Se lo stress traumatico è ‘secondario’
Dolore ‘per conto terzi,’ sofferenza, fatica ‘da compassione’ sono forme di stress traumatico ‘secondario’. Capita a chi svolge relazioni di aiuto, chi è in prima linea, chi ascolta quotidianamente le disgrazie delle persone. “E’ come se tutto quel dolore ti rimanesse attaccato addosso” mi confessa G., 41 anni, poliziotta “non viene via con la doccia la sera, e si stratifica sul cuore e sull’anima. Ad un certo punto sono arrivata al limite. Non riuscivo a dimenticare, sognavo quello che avevo ascoltato, le violenze domestiche, gli abusi, gli stupri, le persone disperate diventate vittime loro malgrado. Amo il mio lavoro ma qualcosa si è spezzato. Ho dovuto prendere un lungo periodo di aspettativa e poi ho mollato. Mi è servito un lungo periodo di terapia psicologica e un nuovo lavoro per lasciarmi alle spalle il disagio. Ho cambiato lavoro perché in quello stato psicologico non ero più utile a nessuno”.

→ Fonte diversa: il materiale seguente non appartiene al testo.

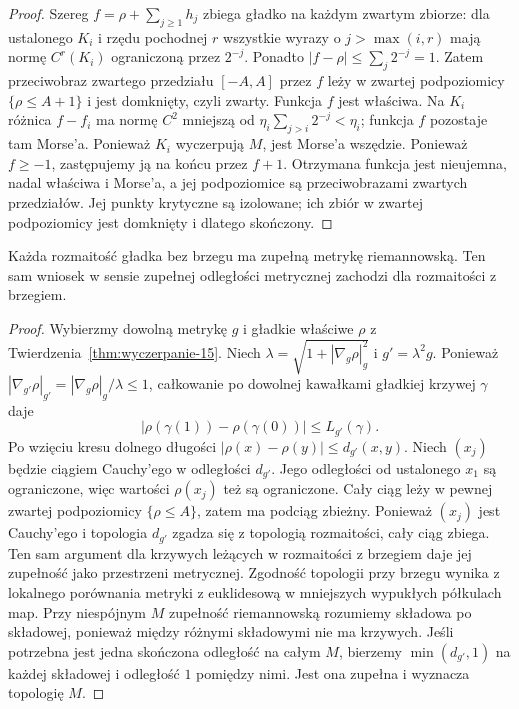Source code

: \begin{proof}
Szereg $f=\rho+\sum_{j\geq1}h_j$
zbiega gładko na każdym zwartym
zbiorze: dla ustalonego $K_i$
i rzędu pochodnej $r$ wszystkie
wyrazy o $j>\max(i,r)$ mają normę
$C^r(K_i)$ ograniczoną przez
$2^{-j}$. Ponadto
$|f-\rho|\leq\sum_j2^{-j}=1$.
Zatem przeciwobraz zwartego
przedziału $[-A,A]$ przez $f$
leży w zwartej podpoziomicy
$\{\rho\leq A+1\}$ i jest
domknięty, czyli zwarty.
Funkcja $f$ jest właściwa.
Na $K_i$ różnica $f-f_i$
ma normę $C^2$ mniejszą
od $\eta_i\sum_{j>i}2^{-j}
<\eta_i$; funkcja $f$
pozostaje tam Morse'a.
Ponieważ $K_i$ wyczerpują
$M$, jest Morse'a wszędzie. Ponieważ $f\geq-1$,
zastępujemy ją na końcu przez $f+1$. Otrzymana funkcja
jest nieujemna, nadal właściwa i Morse'a, a jej
podpoziomice są przeciwobrazami zwartych przedziałów.
Jej punkty krytyczne są izolowane;
ich zbiór w zwartej podpoziomicy
jest domknięty i dlatego skończony.
\end{proof}

\begin{stwierdzenie}
\label{prop:metryka-zupelna-wyczerpanie}
Każda rozmaitość gładka bez brzegu
ma zupełną metrykę riemannowską.
Ten sam wniosek w sensie zupełnej
odległości metrycznej zachodzi
dla rozmaitości z brzegiem.
\end{stwierdzenie}
\begin{proof}
Wybierzmy dowolną metrykę $g$
i gładkie właściwe $\rho$
z Twierdzenia~\ref{thm:wyczerpanie-15}.
Niech
$\lambda=\sqrt{1+|\nabla_g\rho|_g^2}$
i $g'=\lambda^2g$.
Ponieważ
$|\nabla_{g'}\rho|_{g'}
=|\nabla_g\rho|_g/\lambda\leq1$,
całkowanie po dowolnej kawałkami
gładkiej krzywej $\gamma$ daje
\[
 |\rho(\gamma(1))-\rho(\gamma(0))|
 \leq L_{g'}(\gamma).
\]
Po wzięciu kresu dolnego długości
$|\rho(x)-\rho(y)|\leq d_{g'}(x,y)$.
Niech $(x_j)$ będzie ciągiem Cauchy'ego
w odległości $d_{g'}$. Jego odległości
od ustalonego $x_1$ są ograniczone,
więc wartości $\rho(x_j)$ też są
ograniczone. Cały ciąg leży
w pewnej zwartej podpoziomicy
$\{\rho\leq A\}$, zatem ma podciąg
zbieżny. Ponieważ $(x_j)$ jest
Cauchy'ego i topologia $d_{g'}$
zgadza się z topologią rozmaitości,
cały ciąg zbiega. Ten sam argument
dla krzywych leżących w rozmaitości
z brzegiem daje jej zupełność
jako przestrzeni metrycznej. Zgodność topologii
przy brzegu wynika z lokalnego porównania metryki
z euklidesową w mniejszych wypukłych półkulach map.
Przy niespójnym $M$ zupełność riemannowską rozumiemy
składowa po składowej, ponieważ między różnymi składowymi
nie ma krzywych. Jeśli potrzebna jest jedna skończona
odległość na całym $M$, bierzemy $\min(d_{g'},1)$
na każdej składowej i odległość $1$ pomiędzy nimi.
Jest ona zupełna i wyznacza topologię $M$.
\end{proof}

Chi ascolta e aiuta le vittime di traumi ha, dicono le statistiche, un rischio 4 volte maggiore di soffrire di depressione e presenta un tasso più elevato di disturbo da abuso di sostanze. Poliziotti, medici e infermieri, assistenti sociali, operatori del soccorso. Alcune specialità ne sono più colpite di altre: oncologi, anestesisti, operatori di terapia intensiva. Più del 25% dei volontari soffrono di sintomi riconducibili al ‘disturbo post traumatico da stress’, ne sono vittime collaterali. E’ come se il trauma ascoltato fosse capace di trasmettersi da un soggetto all’altro, come se l’esperienza si potesse espandere come centri concentrici.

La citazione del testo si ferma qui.